> [Rendered images with source text]
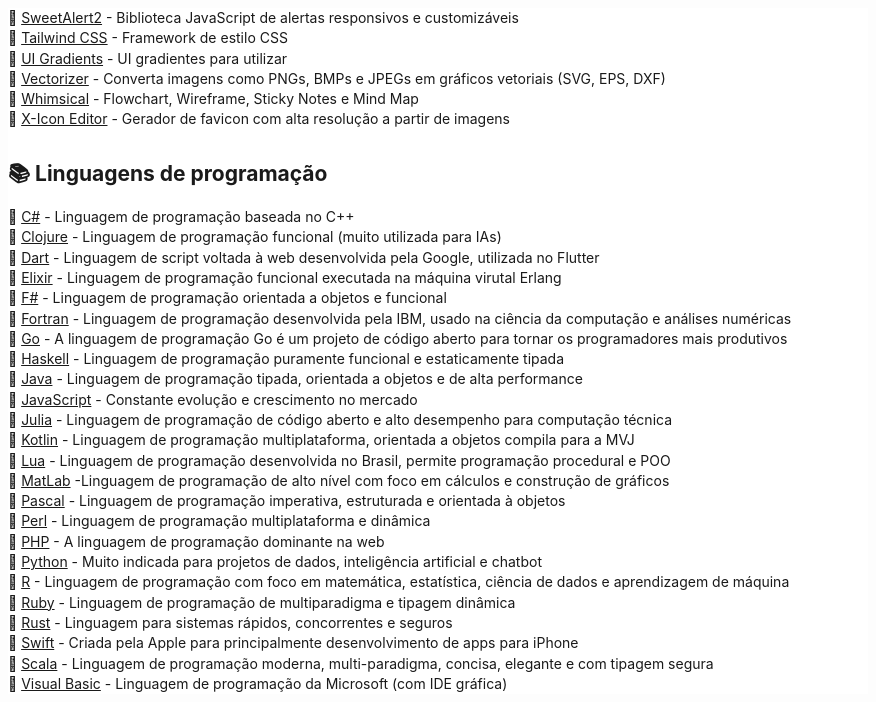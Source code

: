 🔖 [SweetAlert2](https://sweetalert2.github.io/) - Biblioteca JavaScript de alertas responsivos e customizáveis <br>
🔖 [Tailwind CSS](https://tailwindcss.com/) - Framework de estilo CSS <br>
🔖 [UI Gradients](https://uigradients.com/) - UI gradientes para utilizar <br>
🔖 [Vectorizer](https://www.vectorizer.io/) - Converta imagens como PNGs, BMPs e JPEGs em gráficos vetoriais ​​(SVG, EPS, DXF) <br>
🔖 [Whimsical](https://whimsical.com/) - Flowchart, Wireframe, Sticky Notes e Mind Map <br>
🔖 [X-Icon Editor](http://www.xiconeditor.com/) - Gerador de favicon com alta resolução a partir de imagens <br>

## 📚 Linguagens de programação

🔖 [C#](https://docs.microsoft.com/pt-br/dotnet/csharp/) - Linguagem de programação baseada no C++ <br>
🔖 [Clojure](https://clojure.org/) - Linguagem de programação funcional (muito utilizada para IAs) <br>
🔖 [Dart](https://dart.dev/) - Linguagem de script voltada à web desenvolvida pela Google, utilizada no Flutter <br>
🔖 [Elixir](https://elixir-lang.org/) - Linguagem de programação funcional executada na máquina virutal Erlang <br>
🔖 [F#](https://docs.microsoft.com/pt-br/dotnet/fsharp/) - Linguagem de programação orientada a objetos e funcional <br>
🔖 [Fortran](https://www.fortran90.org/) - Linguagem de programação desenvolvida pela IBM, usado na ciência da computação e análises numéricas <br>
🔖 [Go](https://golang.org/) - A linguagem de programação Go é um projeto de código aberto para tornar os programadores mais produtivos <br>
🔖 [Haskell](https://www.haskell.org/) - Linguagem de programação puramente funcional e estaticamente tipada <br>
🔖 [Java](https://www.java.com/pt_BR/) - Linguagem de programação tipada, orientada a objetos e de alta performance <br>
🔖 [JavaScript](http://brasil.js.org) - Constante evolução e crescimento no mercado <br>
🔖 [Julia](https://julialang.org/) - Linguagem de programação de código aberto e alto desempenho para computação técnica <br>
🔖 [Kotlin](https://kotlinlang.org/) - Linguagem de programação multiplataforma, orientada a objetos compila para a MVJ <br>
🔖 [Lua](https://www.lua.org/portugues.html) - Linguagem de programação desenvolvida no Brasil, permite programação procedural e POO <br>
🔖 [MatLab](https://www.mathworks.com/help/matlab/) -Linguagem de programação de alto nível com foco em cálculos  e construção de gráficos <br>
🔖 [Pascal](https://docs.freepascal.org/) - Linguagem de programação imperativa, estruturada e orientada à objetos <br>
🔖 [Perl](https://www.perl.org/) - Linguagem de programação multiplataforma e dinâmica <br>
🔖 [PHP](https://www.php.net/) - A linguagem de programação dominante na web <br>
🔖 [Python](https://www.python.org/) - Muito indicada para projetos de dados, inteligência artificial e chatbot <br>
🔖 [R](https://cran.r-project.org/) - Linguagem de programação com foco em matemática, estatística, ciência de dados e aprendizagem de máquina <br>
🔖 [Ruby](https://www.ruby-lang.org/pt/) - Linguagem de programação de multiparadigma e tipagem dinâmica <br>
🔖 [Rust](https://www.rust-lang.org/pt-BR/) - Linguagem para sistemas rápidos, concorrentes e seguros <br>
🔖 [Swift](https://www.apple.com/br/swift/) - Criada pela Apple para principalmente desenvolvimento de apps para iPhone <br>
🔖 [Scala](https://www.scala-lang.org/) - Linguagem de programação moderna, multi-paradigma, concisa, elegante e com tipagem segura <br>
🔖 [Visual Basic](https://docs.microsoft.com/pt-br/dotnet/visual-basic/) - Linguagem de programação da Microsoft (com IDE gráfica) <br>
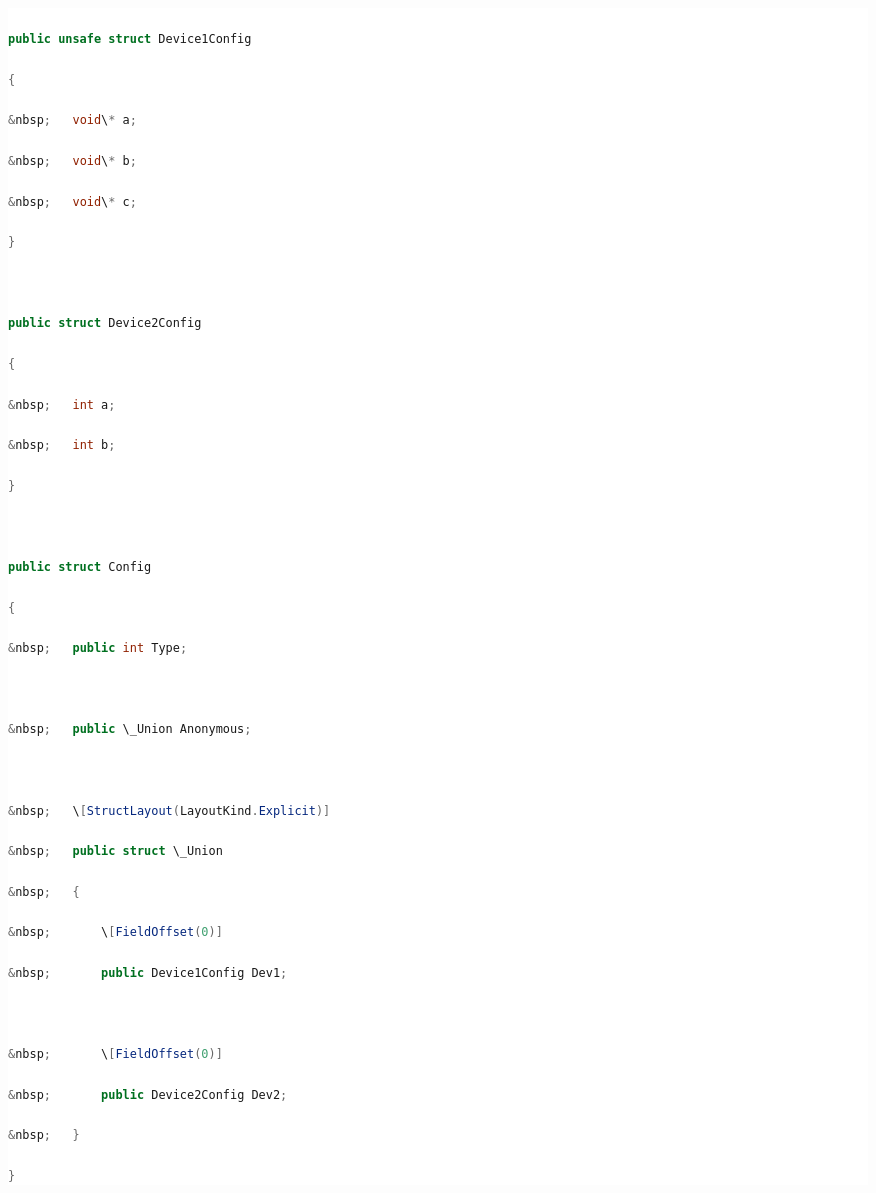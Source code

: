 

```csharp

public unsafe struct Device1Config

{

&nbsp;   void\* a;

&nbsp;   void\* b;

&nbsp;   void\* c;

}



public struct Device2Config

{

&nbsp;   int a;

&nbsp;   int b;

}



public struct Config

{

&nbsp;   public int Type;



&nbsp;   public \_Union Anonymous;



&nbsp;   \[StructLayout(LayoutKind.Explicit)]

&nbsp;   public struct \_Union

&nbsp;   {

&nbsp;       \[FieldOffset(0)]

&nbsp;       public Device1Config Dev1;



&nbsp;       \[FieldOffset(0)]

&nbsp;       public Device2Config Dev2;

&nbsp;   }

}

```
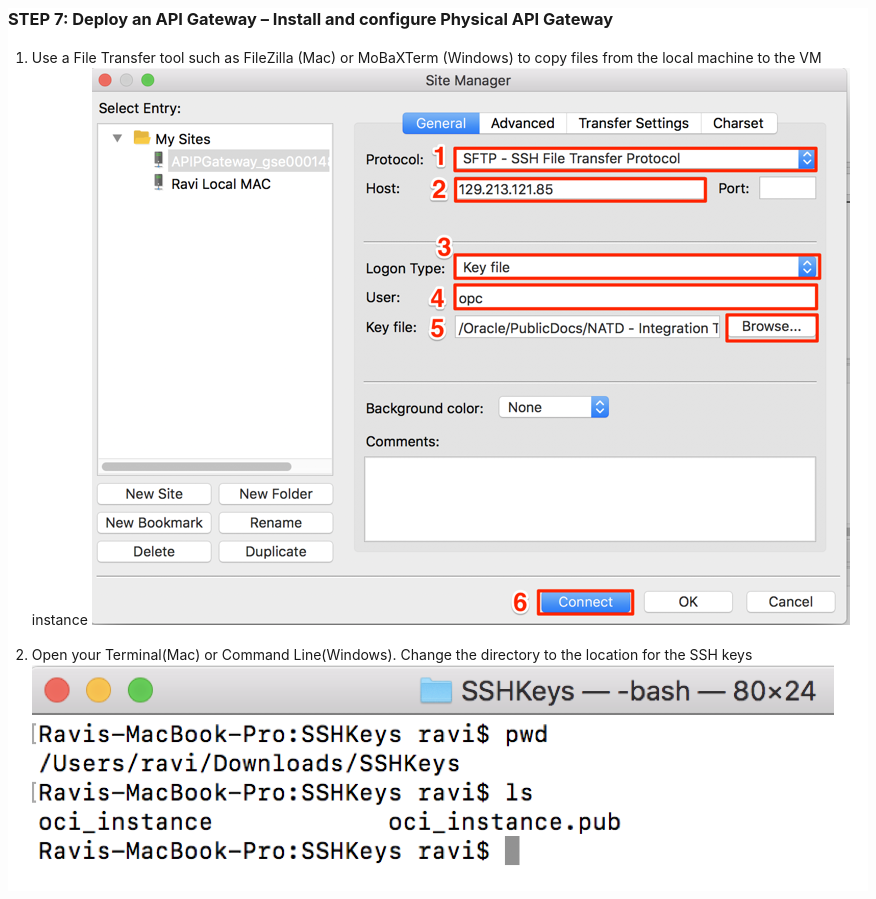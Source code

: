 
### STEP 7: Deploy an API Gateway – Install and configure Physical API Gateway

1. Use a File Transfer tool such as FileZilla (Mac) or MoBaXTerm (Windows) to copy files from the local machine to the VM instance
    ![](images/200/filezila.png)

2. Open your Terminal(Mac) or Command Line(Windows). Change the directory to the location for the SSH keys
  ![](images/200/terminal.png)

> [Exercise prompt] Print all of the entries word for word. Omit the pictures they contain.

> [Answer space]
Source code

: 🔖 [SweetAlert2](https://sweetalert2.github.io/) - Biblioteca JavaScript de alertas responsivos e customizáveis <br>
🔖 [Tailwind CSS](https://tailwindcss.com/) - Framework de estilo CSS <br>
🔖 [UI Gradients](https://uigradients.com/) - UI gradientes para utilizar <br>
🔖 [Vectorizer](https://www.vectorizer.io/) - Converta imagens como PNGs, BMPs e JPEGs em gráficos vetoriais ​​(SVG, EPS, DXF) <br>
🔖 [Whimsical](https://whimsical.com/) - Flowchart, Wireframe, Sticky Notes e Mind Map <br>
🔖 [X-Icon Editor](http://www.xiconeditor.com/) - Gerador de favicon com alta resolução a partir de imagens <br>

## 📚 Linguagens de programação

🔖 [C#](https://docs.microsoft.com/pt-br/dotnet/csharp/) - Linguagem de programação baseada no C++ <br>
🔖 [Clojure](https://clojure.org/) - Linguagem de programação funcional (muito utilizada para IAs) <br>
🔖 [Dart](https://dart.dev/) - Linguagem de script voltada à web desenvolvida pela Google, utilizada no Flutter <br>
🔖 [Elixir](https://elixir-lang.org/) - Linguagem de programação funcional executada na máquina virutal Erlang <br>
🔖 [F#](https://docs.microsoft.com/pt-br/dotnet/fsharp/) - Linguagem de programação orientada a objetos e funcional <br>
🔖 [Fortran](https://www.fortran90.org/) - Linguagem de programação desenvolvida pela IBM, usado na ciência da computação e análises numéricas <br>
🔖 [Go](https://golang.org/) - A linguagem de programação Go é um projeto de código aberto para tornar os programadores mais produtivos <br>
🔖 [Haskell](https://www.haskell.org/) - Linguagem de programação puramente funcional e estaticamente tipada <br>
🔖 [Java](https://www.java.com/pt_BR/) - Linguagem de programação tipada, orientada a objetos e de alta performance <br>
🔖 [JavaScript](http://brasil.js.org) - Constante evolução e crescimento no mercado <br>
🔖 [Julia](https://julialang.org/) - Linguagem de programação de código aberto e alto desempenho para computação técnica <br>
🔖 [Kotlin](https://kotlinlang.org/) - Linguagem de programação multiplataforma, orientada a objetos compila para a MVJ <br>
🔖 [Lua](https://www.lua.org/portugues.html) - Linguagem de programação desenvolvida no Brasil, permite programação procedural e POO <br>
🔖 [MatLab](https://www.mathworks.com/help/matlab/) -Linguagem de programação de alto nível com foco em cálculos  e construção de gráficos <br>
🔖 [Pascal](https://docs.freepascal.org/) - Linguagem de programação imperativa, estruturada e orientada à objetos <br>
🔖 [Perl](https://www.perl.org/) - Linguagem de programação multiplataforma e dinâmica <br>
🔖 [PHP](https://www.php.net/) - A linguagem de programação dominante na web <br>
🔖 [Python](https://www.python.org/) - Muito indicada para projetos de dados, inteligência artificial e chatbot <br>
🔖 [R](https://cran.r-project.org/) - Linguagem de programação com foco em matemática, estatística, ciência de dados e aprendizagem de máquina <br>
🔖 [Ruby](https://www.ruby-lang.org/pt/) - Linguagem de programação de multiparadigma e tipagem dinâmica <br>
🔖 [Rust](https://www.rust-lang.org/pt-BR/) - Linguagem para sistemas rápidos, concorrentes e seguros <br>
🔖 [Swift](https://www.apple.com/br/swift/) - Criada pela Apple para principalmente desenvolvimento de apps para iPhone <br>
🔖 [Scala](https://www.scala-lang.org/) - Linguagem de programação moderna, multi-paradigma, concisa, elegante e com tipagem segura <br>
🔖 [Visual Basic](https://docs.microsoft.com/pt-br/dotnet/visual-basic/) - Linguagem de programação da Microsoft (com IDE gráfica) <br>
Source code

: 

```csharp

public unsafe struct Device1Config

{

&nbsp;   void\* a;

&nbsp;   void\* b;

&nbsp;   void\* c;

}



public struct Device2Config

{

&nbsp;   int a;

&nbsp;   int b;

}



public struct Config

{

&nbsp;   public int Type;



&nbsp;   public \_Union Anonymous;



&nbsp;   \[StructLayout(LayoutKind.Explicit)]

&nbsp;   public struct \_Union

&nbsp;   {

&nbsp;       \[FieldOffset(0)]

&nbsp;       public Device1Config Dev1;



&nbsp;       \[FieldOffset(0)]

&nbsp;       public Device2Config Dev2;

&nbsp;   }

}

```
Source code

: 
### STEP 7: Deploy an API Gateway – Install and configure Physical API Gateway

1. Use a File Transfer tool such as FileZilla (Mac) or MoBaXTerm (Windows) to copy files from the local machine to the VM instance
    ![](images/200/filezila.png)

2. Open your Terminal(Mac) or Command Line(Windows). Change the directory to the location for the SSH keys
  ![](images/200/terminal.png)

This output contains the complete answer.